First things first: after what has seemed like a very long wait, I had my HSG on Friday. I was quite scared of the x-ray, both because of the slight possibility it might show I needed further investigations and/or IVF, and because I’ve heard some women find it excruciating when the dye goes in. I have very painful periods, and a bendy cervix that makes it difficult to insert a catheter, so I’d just about convinced myself I’d be in the “this is agony” category. I needn’t have worried! I warned the nurse about my cervix and she decided to try just holding the catheter against it, which didn’t hurt at all and resulted in about half of the contrast entering my uterus – enough to show that my tubes are absolutely normal. 🙂 As for the promised “period-like pains”, they barely registered. Admittedly I’d taken paracetamol, ibuprofen and diazepam before the procedure, but I was still pleasantly surprised by how quick and easy it was.
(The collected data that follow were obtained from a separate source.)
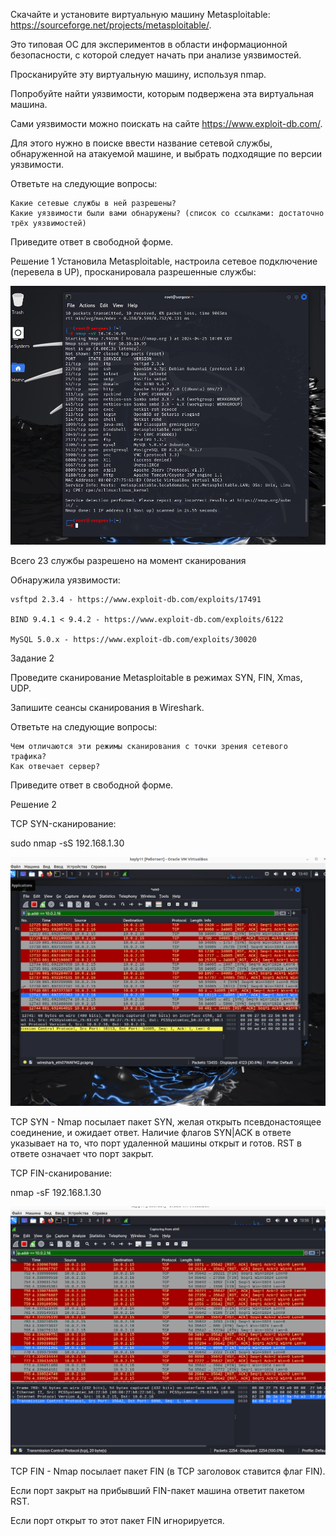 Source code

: Скачайте и установите виртуальную машину Metasploitable: https://sourceforge.net/projects/metasploitable/.

Это типовая ОС для экспериментов в области информационной безопасности, с которой следует начать при анализе уязвимостей.

Просканируйте эту виртуальную машину, используя nmap.

Попробуйте найти уязвимости, которым подвержена эта виртуальная машина.

Сами уязвимости можно поискать на сайте https://www.exploit-db.com/.

Для этого нужно в поиске ввести название сетевой службы, обнаруженной на атакуемой машине, и выбрать подходящие по версии уязвимости.

Ответьте на следующие вопросы:

    Какие сетевые службы в ней разрешены?
    Какие уязвимости были вами обнаружены? (список со ссылками: достаточно трёх уязвимостей)

Приведите ответ в свободной форме.

Решение 1
Установила Metasploitable, настроила сетевое подключение (перевела в UP), просканировала разрешенные службы:

![image](https://github.com/sergeev-Aleksandr/Sergeev-8-03-hw./blob/main/%D0%A1%D0%BD%D0%B8%D0%BC%D0%BE%D0%BA%20%D1%8D%D0%BA%D1%80%D0%B0%D0%BD%D0%B0%20%D0%BE%D1%82%202024-04-25%2018-10-57.png)

Всего 23 службы разрешено на момент сканирования

Обнаружила уязвимости:

    vsftpd 2.3.4 - https://www.exploit-db.com/exploits/17491
    
    BIND 9.4.1 < 9.4.2 - https://www.exploit-db.com/exploits/6122
    
    MySQL 5.0.x - https://www.exploit-db.com/exploits/30020



Задание 2

Проведите сканирование Metasploitable в режимах SYN, FIN, Xmas, UDP.

Запишите сеансы сканирования в Wireshark.

Ответьте на следующие вопросы:

    Чем отличаются эти режимы сканирования с точки зрения сетевого трафика?
    Как отвечает сервер?

Приведите ответ в свободной форме.


Решение 2

TCP SYN-сканирование:

sudo nmap -sS 192.168.1.30

![image](https://github.com/sergeev-Aleksandr/Sergeev-8-03-hw./blob/main/%D0%A1%D0%BD%D0%B8%D0%BC%D0%BE%D0%BA%20%D1%8D%D0%BA%D1%80%D0%B0%D0%BD%D0%B0%20%D0%BE%D1%82%202024-04-25%2021-40-15.png)

TCP SYN - Nmap посылает пакет SYN, желая открыть псевдонастоящее соединение, и ожидает ответ. 
Наличие флагов SYN|ACK в ответе указывает на то, что порт удаленной машины открыт и готов. RST в ответе означает что порт закрыт.


TCP FIN-сканирование:

 nmap -sF 192.168.1.30

 ![image](https://github.com/sergeev-Aleksandr/Sergeev-8-03-hw./blob/main/%D0%A1%D0%BD%D0%B8%D0%BC%D0%BE%D0%BA%20%D1%8D%D0%BA%D1%80%D0%B0%D0%BD%D0%B0%20%D0%BE%D1%82%202024-04-25%2021-55-34.png)

 TCP FIN - Nmap посылает пакет FIN (в TCP заголовок ставится флаг FIN). 
 
 Если порт закрыт на прибывший FIN-пакет машина ответит пакетом RST. 
 
 Если порт открыт то этот пакет FIN игнорируется.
Knowing that everything’s normal, and that we can finally try to conceive again next month, has been a wonderful end to the year. 2013 feels like a new start and, although it may take a few attempts, there is no particular reason (statistically or medically) to think that I will not be able to achieve a viable pregnancy. There are no guarantees when it comes to fertility, but I know I am lucky compared to most IF bloggers. In the past few months I have been struck by the unfairness of my situation, that not only do we need to spend thousands of pounds on IUI and donor sperm, we also got hit by pregnancy loss, but that’s only one side of the story.
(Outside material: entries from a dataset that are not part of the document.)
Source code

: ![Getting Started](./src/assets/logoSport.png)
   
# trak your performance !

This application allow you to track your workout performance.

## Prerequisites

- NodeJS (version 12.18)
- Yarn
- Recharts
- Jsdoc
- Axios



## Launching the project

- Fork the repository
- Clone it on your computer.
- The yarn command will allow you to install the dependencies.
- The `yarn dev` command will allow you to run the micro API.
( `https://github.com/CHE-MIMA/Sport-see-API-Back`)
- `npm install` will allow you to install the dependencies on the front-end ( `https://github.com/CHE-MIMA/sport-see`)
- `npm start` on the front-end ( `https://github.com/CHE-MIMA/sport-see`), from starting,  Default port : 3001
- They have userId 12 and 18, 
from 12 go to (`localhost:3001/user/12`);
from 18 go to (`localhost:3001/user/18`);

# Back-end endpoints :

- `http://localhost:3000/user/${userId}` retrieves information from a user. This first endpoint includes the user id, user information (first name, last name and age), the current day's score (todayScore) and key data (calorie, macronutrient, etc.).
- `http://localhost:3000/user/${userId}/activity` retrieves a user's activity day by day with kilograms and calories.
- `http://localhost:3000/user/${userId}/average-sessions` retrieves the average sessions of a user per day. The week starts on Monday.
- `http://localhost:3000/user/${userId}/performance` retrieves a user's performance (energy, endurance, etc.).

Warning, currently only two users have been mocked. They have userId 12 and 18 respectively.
When I look back over 2012, too, I realise that apart from the miscarriage and the grief of the last four months, it’s been a very good year. This time 12 months ago, OH had just left her job in extremely difficult circumstances and we faced an uncertain future. We didn’t know how we were going to cover her share of the bills, never mind find extra funds for fertility treatment. However, 2012 turned out to be the year when our finances improved drastically thanks to an inheritance. It was the year OH could finally go back to uni to study museum and heritage management, something we never thought would be possible before. It was the year she found a good part-time job reasonably quickly despite the state of the economy and some issues with references. It was the year she landed an amazing placement, which is in such a niche area that I won’t mention it here to protect her privacy, but if you follow me on Facebook you’ll know. And of course it was the year that we were able to get started with fertility treatment after an 18-month wait, even though our first cycle of IUI didn’t have a good outcome.

For me, 2012 has been a year of growing much closer to my family and my in-laws. Again, I can’t go into too many details to protect my relatives’ privacy, but it has been a year of healing rifts and learning to look past imperfections (or even more major flaws) to see the good in people. It was the year I left my therapy group, and came off antidepressants, both with unexpectedly good results that have left me feeling far more empowered regarding my mental health. It was the year we got our wonderful cat Bertie (a local stray who rocked up during my miscarriage in need of some mothering!) and the year we had great fun taking part in a musical show at church. It has also been a year of wrestling with God, but I think on the whole, my faith is stronger than it was 12 months ago.

Bertie the cat

Our newest cat Bertie.

I have joked to a few friends that I have two New Year’s Resolutions for 2013: get pregnant and stay pregnant! Seriously, though, I hope 2013 will be a year that I can continue to develop my relationships with the people in my life and with God. I want to continue to work on reaching out to others and learning to trust them, and to keep up my daily meditations in one form or another. I also hope it will be a year of continuing good mental health without too much heartbreak, but I will have to take that as it comes. And I hope all my readers have an enjoyable and fulfilling 2013, with the strength to cope with whatever life throws at you.